┏━━

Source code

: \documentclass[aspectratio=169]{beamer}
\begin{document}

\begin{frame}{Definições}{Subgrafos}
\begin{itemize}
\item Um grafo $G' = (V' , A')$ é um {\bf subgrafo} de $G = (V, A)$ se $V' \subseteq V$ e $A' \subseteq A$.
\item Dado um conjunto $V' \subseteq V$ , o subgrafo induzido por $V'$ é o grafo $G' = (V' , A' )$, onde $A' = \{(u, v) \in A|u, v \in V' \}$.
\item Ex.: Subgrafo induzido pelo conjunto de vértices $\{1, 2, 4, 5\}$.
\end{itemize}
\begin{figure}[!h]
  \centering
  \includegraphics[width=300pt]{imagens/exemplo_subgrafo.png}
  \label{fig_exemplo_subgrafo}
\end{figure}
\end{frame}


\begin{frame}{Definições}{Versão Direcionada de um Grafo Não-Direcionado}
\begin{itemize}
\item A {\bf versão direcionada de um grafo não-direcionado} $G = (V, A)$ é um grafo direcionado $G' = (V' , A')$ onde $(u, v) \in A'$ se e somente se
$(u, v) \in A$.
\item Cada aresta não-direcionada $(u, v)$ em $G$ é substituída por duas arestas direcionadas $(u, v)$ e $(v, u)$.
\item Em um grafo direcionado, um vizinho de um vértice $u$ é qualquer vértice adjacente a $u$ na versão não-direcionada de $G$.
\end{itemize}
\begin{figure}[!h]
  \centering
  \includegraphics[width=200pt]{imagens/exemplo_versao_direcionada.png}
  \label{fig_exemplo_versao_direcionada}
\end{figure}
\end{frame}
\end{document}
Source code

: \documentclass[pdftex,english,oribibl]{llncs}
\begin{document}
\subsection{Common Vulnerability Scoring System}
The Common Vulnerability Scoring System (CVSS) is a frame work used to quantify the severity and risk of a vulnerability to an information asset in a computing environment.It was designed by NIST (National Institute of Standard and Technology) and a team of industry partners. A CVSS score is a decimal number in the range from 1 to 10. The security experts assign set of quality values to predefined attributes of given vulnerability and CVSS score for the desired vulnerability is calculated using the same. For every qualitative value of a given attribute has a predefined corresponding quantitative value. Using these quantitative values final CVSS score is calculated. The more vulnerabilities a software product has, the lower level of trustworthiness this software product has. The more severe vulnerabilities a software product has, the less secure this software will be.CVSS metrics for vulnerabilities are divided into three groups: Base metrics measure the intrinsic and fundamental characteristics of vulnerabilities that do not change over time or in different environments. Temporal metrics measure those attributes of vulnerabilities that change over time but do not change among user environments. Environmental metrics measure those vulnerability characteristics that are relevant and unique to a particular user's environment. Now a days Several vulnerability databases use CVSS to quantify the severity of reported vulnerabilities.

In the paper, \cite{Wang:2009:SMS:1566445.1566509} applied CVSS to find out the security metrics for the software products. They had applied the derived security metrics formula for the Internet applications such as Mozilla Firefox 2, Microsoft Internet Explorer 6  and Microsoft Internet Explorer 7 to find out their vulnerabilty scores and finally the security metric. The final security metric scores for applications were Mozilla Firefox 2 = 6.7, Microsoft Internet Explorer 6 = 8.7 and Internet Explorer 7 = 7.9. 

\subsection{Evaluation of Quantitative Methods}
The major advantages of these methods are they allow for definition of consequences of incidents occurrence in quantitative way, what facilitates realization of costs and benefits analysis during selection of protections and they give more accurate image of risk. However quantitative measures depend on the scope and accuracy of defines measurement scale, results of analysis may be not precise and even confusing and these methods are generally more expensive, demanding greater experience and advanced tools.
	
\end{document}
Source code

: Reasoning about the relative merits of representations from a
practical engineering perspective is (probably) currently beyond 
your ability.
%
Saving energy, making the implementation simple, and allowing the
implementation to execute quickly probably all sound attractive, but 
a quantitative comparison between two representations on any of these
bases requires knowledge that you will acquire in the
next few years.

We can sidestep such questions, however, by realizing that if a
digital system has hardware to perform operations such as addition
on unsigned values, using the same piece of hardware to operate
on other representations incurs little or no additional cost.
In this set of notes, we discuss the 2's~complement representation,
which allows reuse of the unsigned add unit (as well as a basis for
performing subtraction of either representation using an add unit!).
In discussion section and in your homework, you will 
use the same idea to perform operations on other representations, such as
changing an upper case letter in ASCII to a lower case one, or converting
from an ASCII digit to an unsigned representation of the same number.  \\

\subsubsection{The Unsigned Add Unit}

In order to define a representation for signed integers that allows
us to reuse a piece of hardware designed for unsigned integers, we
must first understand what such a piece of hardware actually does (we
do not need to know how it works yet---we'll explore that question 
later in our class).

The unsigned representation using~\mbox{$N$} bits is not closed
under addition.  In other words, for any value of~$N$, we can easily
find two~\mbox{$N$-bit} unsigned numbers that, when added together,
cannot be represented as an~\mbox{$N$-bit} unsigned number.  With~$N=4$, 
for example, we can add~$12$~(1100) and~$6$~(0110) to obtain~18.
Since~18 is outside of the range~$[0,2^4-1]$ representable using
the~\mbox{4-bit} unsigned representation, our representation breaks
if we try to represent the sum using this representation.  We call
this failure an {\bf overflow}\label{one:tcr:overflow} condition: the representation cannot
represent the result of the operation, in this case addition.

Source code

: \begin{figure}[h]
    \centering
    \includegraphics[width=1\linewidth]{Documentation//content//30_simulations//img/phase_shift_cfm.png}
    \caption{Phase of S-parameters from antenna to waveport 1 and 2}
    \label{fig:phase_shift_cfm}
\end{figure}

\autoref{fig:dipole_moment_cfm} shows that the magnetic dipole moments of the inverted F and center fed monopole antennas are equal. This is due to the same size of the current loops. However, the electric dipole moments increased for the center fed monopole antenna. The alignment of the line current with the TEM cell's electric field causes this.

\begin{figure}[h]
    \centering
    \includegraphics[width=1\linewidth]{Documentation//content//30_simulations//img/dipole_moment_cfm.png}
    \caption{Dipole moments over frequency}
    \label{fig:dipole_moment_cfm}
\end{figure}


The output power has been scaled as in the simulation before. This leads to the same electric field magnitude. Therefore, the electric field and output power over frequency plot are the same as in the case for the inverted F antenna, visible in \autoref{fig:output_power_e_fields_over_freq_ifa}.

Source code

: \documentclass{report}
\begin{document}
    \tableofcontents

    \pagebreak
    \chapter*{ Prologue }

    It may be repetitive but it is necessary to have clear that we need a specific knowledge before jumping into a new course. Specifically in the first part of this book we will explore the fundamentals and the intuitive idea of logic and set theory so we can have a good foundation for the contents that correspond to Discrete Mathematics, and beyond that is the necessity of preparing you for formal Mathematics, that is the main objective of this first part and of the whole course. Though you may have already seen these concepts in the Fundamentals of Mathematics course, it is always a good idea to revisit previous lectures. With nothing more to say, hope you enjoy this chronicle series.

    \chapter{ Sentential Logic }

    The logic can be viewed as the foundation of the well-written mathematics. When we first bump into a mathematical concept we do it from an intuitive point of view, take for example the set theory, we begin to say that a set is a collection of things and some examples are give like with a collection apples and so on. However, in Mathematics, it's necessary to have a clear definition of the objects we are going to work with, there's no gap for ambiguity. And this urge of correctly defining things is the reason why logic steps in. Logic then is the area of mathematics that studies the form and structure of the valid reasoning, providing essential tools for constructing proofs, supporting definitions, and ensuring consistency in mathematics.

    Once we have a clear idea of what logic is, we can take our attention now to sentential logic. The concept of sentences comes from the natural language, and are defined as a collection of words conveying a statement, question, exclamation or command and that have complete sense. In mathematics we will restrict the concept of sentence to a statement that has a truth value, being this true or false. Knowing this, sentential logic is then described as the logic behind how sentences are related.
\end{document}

┗━━

# What needs to be done
Would you write out the whole listing word for word?

# Task answer
Source code

: \documentclass[aspectratio=169]{beamer}
\begin{document}

\begin{frame}{Definições}{Subgrafos}
\begin{itemize}
\item Um grafo $G' = (V' , A')$ é um {\bf subgrafo} de $G = (V, A)$ se $V' \subseteq V$ e $A' \subseteq A$.
\item Dado um conjunto $V' \subseteq V$ , o subgrafo induzido por $V'$ é o grafo $G' = (V' , A' )$, onde $A' = \{(u, v) \in A|u, v \in V' \}$.
\item Ex.: Subgrafo induzido pelo conjunto de vértices $\{1, 2, 4, 5\}$.
\end{itemize}
\begin{figure}[!h]
  \centering
  \includegraphics[width=300pt]{imagens/exemplo_subgrafo.png}
  \label{fig_exemplo_subgrafo}
\end{figure}
\end{frame}


\begin{frame}{Definições}{Versão Direcionada de um Grafo Não-Direcionado}
\begin{itemize}
\item A {\bf versão direcionada de um grafo não-direcionado} $G = (V, A)$ é um grafo direcionado $G' = (V' , A')$ onde $(u, v) \in A'$ se e somente se
$(u, v) \in A$.
\item Cada aresta não-direcionada $(u, v)$ em $G$ é substituída por duas arestas direcionadas $(u, v)$ e $(v, u)$.
\item Em um grafo direcionado, um vizinho de um vértice $u$ é qualquer vértice adjacente a $u$ na versão não-direcionada de $G$.
\end{itemize}
\begin{figure}[!h]
  \centering
  \includegraphics[width=200pt]{imagens/exemplo_versao_direcionada.png}
  \label{fig_exemplo_versao_direcionada}
\end{figure}
\end{frame}
\end{document}
Source code

: \documentclass[pdftex,english,oribibl]{llncs}
\begin{document}
\subsection{Common Vulnerability Scoring System}
The Common Vulnerability Scoring System (CVSS) is a frame work used to quantify the severity and risk of a vulnerability to an information asset in a computing environment.It was designed by NIST (National Institute of Standard and Technology) and a team of industry partners. A CVSS score is a decimal number in the range from 1 to 10. The security experts assign set of quality values to predefined attributes of given vulnerability and CVSS score for the desired vulnerability is calculated using the same. For every qualitative value of a given attribute has a predefined corresponding quantitative value. Using these quantitative values final CVSS score is calculated. The more vulnerabilities a software product has, the lower level of trustworthiness this software product has. The more severe vulnerabilities a software product has, the less secure this software will be.CVSS metrics for vulnerabilities are divided into three groups: Base metrics measure the intrinsic and fundamental characteristics of vulnerabilities that do not change over time or in different environments. Temporal metrics measure those attributes of vulnerabilities that change over time but do not change among user environments. Environmental metrics measure those vulnerability characteristics that are relevant and unique to a particular user's environment. Now a days Several vulnerability databases use CVSS to quantify the severity of reported vulnerabilities.

In the paper, \cite{Wang:2009:SMS:1566445.1566509} applied CVSS to find out the security metrics for the software products. They had applied the derived security metrics formula for the Internet applications such as Mozilla Firefox 2, Microsoft Internet Explorer 6  and Microsoft Internet Explorer 7 to find out their vulnerabilty scores and finally the security metric. The final security metric scores for applications were Mozilla Firefox 2 = 6.7, Microsoft Internet Explorer 6 = 8.7 and Internet Explorer 7 = 7.9. 

\subsection{Evaluation of Quantitative Methods}
The major advantages of these methods are they allow for definition of consequences of incidents occurrence in quantitative way, what facilitates realization of costs and benefits analysis during selection of protections and they give more accurate image of risk. However quantitative measures depend on the scope and accuracy of defines measurement scale, results of analysis may be not precise and even confusing and these methods are generally more expensive, demanding greater experience and advanced tools.
	
\end{document}
Source code

: Reasoning about the relative merits of representations from a
practical engineering perspective is (probably) currently beyond 
your ability.
%
Saving energy, making the implementation simple, and allowing the
implementation to execute quickly probably all sound attractive, but 
a quantitative comparison between two representations on any of these
bases requires knowledge that you will acquire in the
next few years.

We can sidestep such questions, however, by realizing that if a
digital system has hardware to perform operations such as addition
on unsigned values, using the same piece of hardware to operate
on other representations incurs little or no additional cost.
In this set of notes, we discuss the 2's~complement representation,
which allows reuse of the unsigned add unit (as well as a basis for
performing subtraction of either representation using an add unit!).
In discussion section and in your homework, you will 
use the same idea to perform operations on other representations, such as
changing an upper case letter in ASCII to a lower case one, or converting
from an ASCII digit to an unsigned representation of the same number.  \\

\subsubsection{The Unsigned Add Unit}

In order to define a representation for signed integers that allows
us to reuse a piece of hardware designed for unsigned integers, we
must first understand what such a piece of hardware actually does (we
do not need to know how it works yet---we'll explore that question 
later in our class).

The unsigned representation using~\mbox{$N$} bits is not closed
under addition.  In other words, for any value of~$N$, we can easily
find two~\mbox{$N$-bit} unsigned numbers that, when added together,
cannot be represented as an~\mbox{$N$-bit} unsigned number.  With~$N=4$, 
for example, we can add~$12$~(1100) and~$6$~(0110) to obtain~18.
Since~18 is outside of the range~$[0,2^4-1]$ representable using
the~\mbox{4-bit} unsigned representation, our representation breaks
if we try to represent the sum using this representation.  We call
this failure an {\bf overflow}\label{one:tcr:overflow} condition: the representation cannot
represent the result of the operation, in this case addition.

Source code

: \begin{figure}[h]
    \centering
    \includegraphics[width=1\linewidth]{Documentation//content//30_simulations//img/phase_shift_cfm.png}
    \caption{Phase of S-parameters from antenna to waveport 1 and 2}
    \label{fig:phase_shift_cfm}
\end{figure}

\autoref{fig:dipole_moment_cfm} shows that the magnetic dipole moments of the inverted F and center fed monopole antennas are equal. This is due to the same size of the current loops. However, the electric dipole moments increased for the center fed monopole antenna. The alignment of the line current with the TEM cell's electric field causes this.

\begin{figure}[h]
    \centering
    \includegraphics[width=1\linewidth]{Documentation//content//30_simulations//img/dipole_moment_cfm.png}
    \caption{Dipole moments over frequency}
    \label{fig:dipole_moment_cfm}
\end{figure}


The output power has been scaled as in the simulation before. This leads to the same electric field magnitude. Therefore, the electric field and output power over frequency plot are the same as in the case for the inverted F antenna, visible in \autoref{fig:output_power_e_fields_over_freq_ifa}.

Source code

: \documentclass{report}
\begin{document}
    \tableofcontents

    \pagebreak
    \chapter*{ Prologue }

    It may be repetitive but it is necessary to have clear that we need a specific knowledge before jumping into a new course. Specifically in the first part of this book we will explore the fundamentals and the intuitive idea of logic and set theory so we can have a good foundation for the contents that correspond to Discrete Mathematics, and beyond that is the necessity of preparing you for formal Mathematics, that is the main objective of this first part and of the whole course. Though you may have already seen these concepts in the Fundamentals of Mathematics course, it is always a good idea to revisit previous lectures. With nothing more to say, hope you enjoy this chronicle series.

    \chapter{ Sentential Logic }

    The logic can be viewed as the foundation of the well-written mathematics. When we first bump into a mathematical concept we do it from an intuitive point of view, take for example the set theory, we begin to say that a set is a collection of things and some examples are give like with a collection apples and so on. However, in Mathematics, it's necessary to have a clear definition of the objects we are going to work with, there's no gap for ambiguity. And this urge of correctly defining things is the reason why logic steps in. Logic then is the area of mathematics that studies the form and structure of the valid reasoning, providing essential tools for constructing proofs, supporting definitions, and ensuring consistency in mathematics.

    Once we have a clear idea of what logic is, we can take our attention now to sentential logic. The concept of sentences comes from the natural language, and are defined as a collection of words conveying a statement, question, exclamation or command and that have complete sense. In mathematics we will restrict the concept of sentence to a statement that has a truth value, being this true or false. Knowing this, sentential logic is then described as the logic behind how sentences are related.
\end{document}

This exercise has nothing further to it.